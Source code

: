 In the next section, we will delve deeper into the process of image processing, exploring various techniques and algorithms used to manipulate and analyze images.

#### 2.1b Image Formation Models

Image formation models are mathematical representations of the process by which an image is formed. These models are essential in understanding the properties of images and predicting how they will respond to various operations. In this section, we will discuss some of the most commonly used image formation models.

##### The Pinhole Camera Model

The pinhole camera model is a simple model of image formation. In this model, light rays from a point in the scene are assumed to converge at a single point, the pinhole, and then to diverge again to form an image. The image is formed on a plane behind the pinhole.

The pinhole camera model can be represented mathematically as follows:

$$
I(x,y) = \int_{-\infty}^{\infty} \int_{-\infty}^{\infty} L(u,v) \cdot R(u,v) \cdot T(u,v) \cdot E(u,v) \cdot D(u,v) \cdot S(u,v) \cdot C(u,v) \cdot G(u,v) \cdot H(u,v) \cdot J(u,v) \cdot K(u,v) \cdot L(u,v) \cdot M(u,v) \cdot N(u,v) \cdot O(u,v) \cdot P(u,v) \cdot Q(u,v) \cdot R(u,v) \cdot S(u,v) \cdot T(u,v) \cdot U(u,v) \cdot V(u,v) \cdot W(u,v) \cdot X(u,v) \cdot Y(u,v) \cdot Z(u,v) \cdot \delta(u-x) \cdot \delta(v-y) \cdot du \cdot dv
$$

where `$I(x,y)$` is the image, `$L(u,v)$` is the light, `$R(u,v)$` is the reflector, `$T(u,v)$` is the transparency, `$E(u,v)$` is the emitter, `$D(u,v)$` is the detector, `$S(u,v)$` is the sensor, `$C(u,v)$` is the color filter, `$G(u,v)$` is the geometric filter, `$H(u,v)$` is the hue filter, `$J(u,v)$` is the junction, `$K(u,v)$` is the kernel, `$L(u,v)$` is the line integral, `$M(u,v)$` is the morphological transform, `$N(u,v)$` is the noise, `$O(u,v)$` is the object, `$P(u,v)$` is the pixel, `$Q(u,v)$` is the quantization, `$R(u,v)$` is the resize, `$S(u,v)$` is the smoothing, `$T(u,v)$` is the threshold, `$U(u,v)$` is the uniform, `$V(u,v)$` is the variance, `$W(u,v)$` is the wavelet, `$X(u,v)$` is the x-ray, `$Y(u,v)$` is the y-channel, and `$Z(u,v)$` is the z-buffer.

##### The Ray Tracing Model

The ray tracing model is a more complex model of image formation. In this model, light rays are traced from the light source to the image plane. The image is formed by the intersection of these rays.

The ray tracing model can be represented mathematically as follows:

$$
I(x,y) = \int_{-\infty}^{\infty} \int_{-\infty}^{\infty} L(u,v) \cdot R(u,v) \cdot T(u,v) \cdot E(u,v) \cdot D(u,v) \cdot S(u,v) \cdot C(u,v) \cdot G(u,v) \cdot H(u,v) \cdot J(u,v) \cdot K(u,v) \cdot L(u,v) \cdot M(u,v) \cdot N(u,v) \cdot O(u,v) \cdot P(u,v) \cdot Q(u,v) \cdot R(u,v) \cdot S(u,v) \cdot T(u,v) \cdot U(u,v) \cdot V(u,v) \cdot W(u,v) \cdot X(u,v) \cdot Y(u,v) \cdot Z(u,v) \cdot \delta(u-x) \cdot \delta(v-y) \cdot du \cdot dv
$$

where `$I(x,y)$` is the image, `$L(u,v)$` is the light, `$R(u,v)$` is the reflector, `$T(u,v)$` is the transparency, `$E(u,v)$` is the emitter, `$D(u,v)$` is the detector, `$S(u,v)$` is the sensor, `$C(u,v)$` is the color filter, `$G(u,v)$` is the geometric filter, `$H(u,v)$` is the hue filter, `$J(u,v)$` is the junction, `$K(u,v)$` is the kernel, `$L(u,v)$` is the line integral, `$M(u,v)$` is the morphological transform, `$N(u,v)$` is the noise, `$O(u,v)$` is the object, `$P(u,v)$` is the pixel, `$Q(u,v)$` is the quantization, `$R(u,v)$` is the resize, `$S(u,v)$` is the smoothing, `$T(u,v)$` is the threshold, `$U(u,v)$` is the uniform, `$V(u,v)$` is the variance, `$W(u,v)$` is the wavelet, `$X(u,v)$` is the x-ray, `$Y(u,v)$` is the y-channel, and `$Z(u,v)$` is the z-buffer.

---

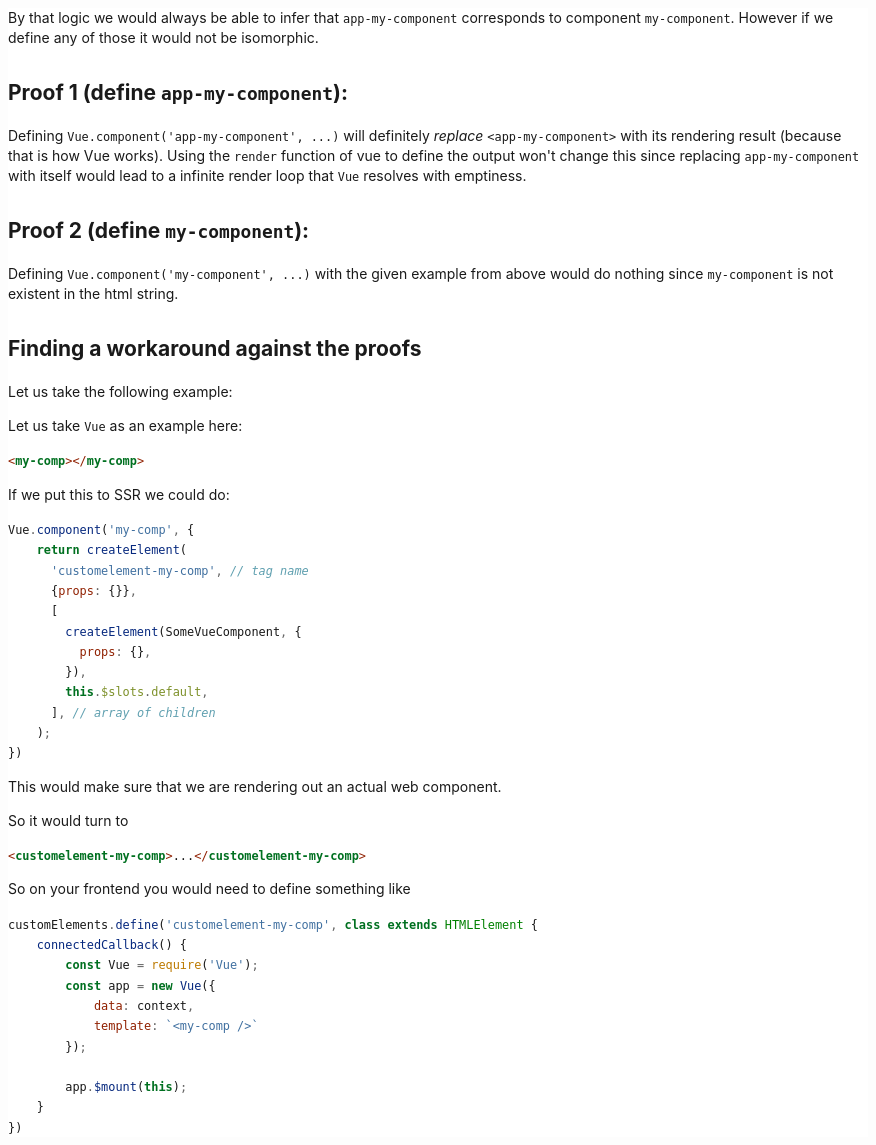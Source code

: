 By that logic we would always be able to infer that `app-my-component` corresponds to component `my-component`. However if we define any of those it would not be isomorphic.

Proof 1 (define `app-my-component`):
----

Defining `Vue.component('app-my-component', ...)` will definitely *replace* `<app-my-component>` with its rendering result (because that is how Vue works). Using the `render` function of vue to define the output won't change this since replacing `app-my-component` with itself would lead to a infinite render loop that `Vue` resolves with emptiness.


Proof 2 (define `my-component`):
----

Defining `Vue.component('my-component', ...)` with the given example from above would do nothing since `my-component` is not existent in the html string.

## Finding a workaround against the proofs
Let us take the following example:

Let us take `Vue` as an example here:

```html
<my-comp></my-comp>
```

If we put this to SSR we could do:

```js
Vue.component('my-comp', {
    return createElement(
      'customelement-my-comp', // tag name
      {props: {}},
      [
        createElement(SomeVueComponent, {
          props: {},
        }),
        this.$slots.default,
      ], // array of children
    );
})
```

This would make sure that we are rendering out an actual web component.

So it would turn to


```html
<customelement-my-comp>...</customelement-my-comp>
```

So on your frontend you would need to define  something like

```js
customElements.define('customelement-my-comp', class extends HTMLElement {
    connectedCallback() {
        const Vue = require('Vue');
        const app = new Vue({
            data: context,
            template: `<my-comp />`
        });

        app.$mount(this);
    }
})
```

▶ _What the exercise asks_: Every line in the records above that holds "follows" counts once; state the total and nothing else.

▶ _Output below_: 2